À la fin du récit halluciné de la bataille qui se déroule sur le Mont Saint-Jean, le 18 juin 1815, confrontation qui devait décider du sort de « ce grand bucheron de l’Europe qu’on appelait Napoléon », Victor Hugo intitule son chapitre « Faut-il trouver bon Waterloo ? »
Sa réponse ne fait pas de doute :
Il faut, afin d’esquisser une première réponse à la nature impériale du projet de construction européenne, donner la parole au principal intéressé qui n’a pas manqué de penser et d’expliquer son rêve en légitimant sa politique, soucieux de laisser à la prospérité l’image d’un constructeur éclairé, d’un visionnaire philanthrope de l’unité du continent. Dictant ses mémoires sur le rocher de Sainte-Hélène, à Las Cases, l’Empereur déchu, explique longuement son projet pour l’Europe. Il explique en détail, à son auditoire et à sa plume favorite, son projet de construction européenne, celui d’une fédération républicaine des nations unifiée autour de sa volonté pacificatrice : « Il eut été possible de se livrer à la chimère du bel idéal de la civilisation : c’est dans cet état de choses qu’on eut trouvé plus de chances d’amener partout l’unité des codes, celle des principes, des opinions et des sentiments, des vues et des intérêts. Alors peut-être à la faveur des Lumières universellement répandues, devenait-il permis de rêver pour la grande famille européenne, l’application du congrès américain, ou celle des Amphictyons de la Grèce ; et quelle perspective alors de force, de grandeur, de jouissance, de prospérité ! Quel grand et magnifique spectacle2 ». Fort de ce premier aveu qui accouche du rêve des États-Unis d’Europe, Napoléon va plus loin évoquant l’union des nations. Il était, détaille-t-il, parvenu à l’agglomération des 30 ou 40 millions de Français, celle des 15 millions d’Espagnols était presque réussie ; quant aux 15 millions d’Italiens il leur promettait après avoir « surveillé, garanti et avancé l’éducation nationale » de la Péninsule, de leur rendre le Piémont, la Toscane, Rome, Parme réunis à la France seulement de façon temporaire3.

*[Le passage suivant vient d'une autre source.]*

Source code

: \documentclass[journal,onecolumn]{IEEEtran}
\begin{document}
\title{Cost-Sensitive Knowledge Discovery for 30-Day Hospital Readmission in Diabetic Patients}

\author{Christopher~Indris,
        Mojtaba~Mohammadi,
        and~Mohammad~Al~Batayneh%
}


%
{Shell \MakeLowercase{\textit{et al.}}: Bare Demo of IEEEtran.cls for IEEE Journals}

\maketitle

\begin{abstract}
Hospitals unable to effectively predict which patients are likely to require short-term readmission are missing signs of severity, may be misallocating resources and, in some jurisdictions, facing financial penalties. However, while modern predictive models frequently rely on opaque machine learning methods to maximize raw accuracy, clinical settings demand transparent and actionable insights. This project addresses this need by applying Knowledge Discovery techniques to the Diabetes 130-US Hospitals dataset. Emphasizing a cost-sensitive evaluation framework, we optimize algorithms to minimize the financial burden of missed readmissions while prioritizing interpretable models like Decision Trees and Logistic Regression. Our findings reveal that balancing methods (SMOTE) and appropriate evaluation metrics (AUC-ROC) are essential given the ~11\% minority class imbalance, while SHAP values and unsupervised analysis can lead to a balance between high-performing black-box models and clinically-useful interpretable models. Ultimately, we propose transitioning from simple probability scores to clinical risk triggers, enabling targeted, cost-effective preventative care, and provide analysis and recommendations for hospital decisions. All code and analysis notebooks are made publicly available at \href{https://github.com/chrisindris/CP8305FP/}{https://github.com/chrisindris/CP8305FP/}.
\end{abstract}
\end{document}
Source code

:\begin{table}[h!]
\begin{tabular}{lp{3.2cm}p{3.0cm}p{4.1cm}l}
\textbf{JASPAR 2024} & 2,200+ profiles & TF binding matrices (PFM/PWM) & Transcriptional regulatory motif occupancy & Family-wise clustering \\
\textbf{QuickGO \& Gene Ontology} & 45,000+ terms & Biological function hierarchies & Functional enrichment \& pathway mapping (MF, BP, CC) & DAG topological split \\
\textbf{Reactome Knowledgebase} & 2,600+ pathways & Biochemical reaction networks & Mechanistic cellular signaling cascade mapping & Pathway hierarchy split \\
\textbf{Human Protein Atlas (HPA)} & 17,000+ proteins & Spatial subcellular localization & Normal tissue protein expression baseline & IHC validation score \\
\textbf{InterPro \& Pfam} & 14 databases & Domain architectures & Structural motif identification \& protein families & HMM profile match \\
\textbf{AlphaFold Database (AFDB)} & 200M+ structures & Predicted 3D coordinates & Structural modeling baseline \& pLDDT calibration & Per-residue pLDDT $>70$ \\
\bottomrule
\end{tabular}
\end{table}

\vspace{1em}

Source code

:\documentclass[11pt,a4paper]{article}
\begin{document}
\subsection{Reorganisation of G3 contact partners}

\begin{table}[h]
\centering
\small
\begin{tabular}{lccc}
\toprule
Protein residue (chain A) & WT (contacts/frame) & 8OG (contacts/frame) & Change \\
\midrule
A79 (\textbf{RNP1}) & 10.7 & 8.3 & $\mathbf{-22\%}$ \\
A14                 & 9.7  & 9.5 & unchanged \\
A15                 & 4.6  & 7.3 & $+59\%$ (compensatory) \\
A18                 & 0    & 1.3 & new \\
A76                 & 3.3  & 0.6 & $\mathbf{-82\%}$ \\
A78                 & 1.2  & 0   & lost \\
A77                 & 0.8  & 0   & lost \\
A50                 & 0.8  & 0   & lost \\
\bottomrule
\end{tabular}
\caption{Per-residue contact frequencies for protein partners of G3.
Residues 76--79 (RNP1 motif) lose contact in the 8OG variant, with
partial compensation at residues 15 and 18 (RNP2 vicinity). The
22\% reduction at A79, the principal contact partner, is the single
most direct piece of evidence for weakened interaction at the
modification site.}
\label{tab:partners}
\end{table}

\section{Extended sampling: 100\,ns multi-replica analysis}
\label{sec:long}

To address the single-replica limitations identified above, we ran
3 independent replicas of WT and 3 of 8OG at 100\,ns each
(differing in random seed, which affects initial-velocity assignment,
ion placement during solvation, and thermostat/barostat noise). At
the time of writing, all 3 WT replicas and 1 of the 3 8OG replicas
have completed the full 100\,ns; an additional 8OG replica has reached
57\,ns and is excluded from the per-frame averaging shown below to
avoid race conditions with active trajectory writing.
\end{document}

Le lecteur n’est pas obligé de croire sur parole l’illustre prisonnier, loin s’en faut. Le captif célèbre est pressé de livrer sa version des faits sur la désastreuse campagne d’Espagne, sommet de cruauté, et sur la spoliation de l’Italie, mise en coupe réglée depuis 1796. Là n’est pas la vérité de ces paroles qui révèlent une plus grande lucidité politique au moment de comprendre que la révélation de sa politique belliqueuse, transformée déjà en légende noire, peut être compensée, au regard de ses contemporains, par le projet politique de construction européenne, invisible du plus grand nombre, et que l’Empereur ne dévoile qu’en servitude, au grand étonnement de Las Cases, n’ayant point perçu, comme la plupart de ses concitoyens, ce versant de la politique impériale. Toute la rhétorique du prisonnier se résume à convaincre qu’il y eut bien projet de domination européenne, non du point de vue dynastique ou pour renforcer le seul pouvoir d’un despote, comme la littérature monarchiste le décrit à longueur de livres, et comme la réalité semble le dévoiler, faisant de Napoléon l’ogre de l’Europe, mais dans la perspective républicaine de constituer pour le futur, un gouvernement parlementaire des nations européennes. Ou plutôt, il y eut la volonté cachée mais bien réelle (les leçons d’un Machiavel républicain ont été retenues) de poser les fondements d’un projet de construction idéale d’un congrès européen.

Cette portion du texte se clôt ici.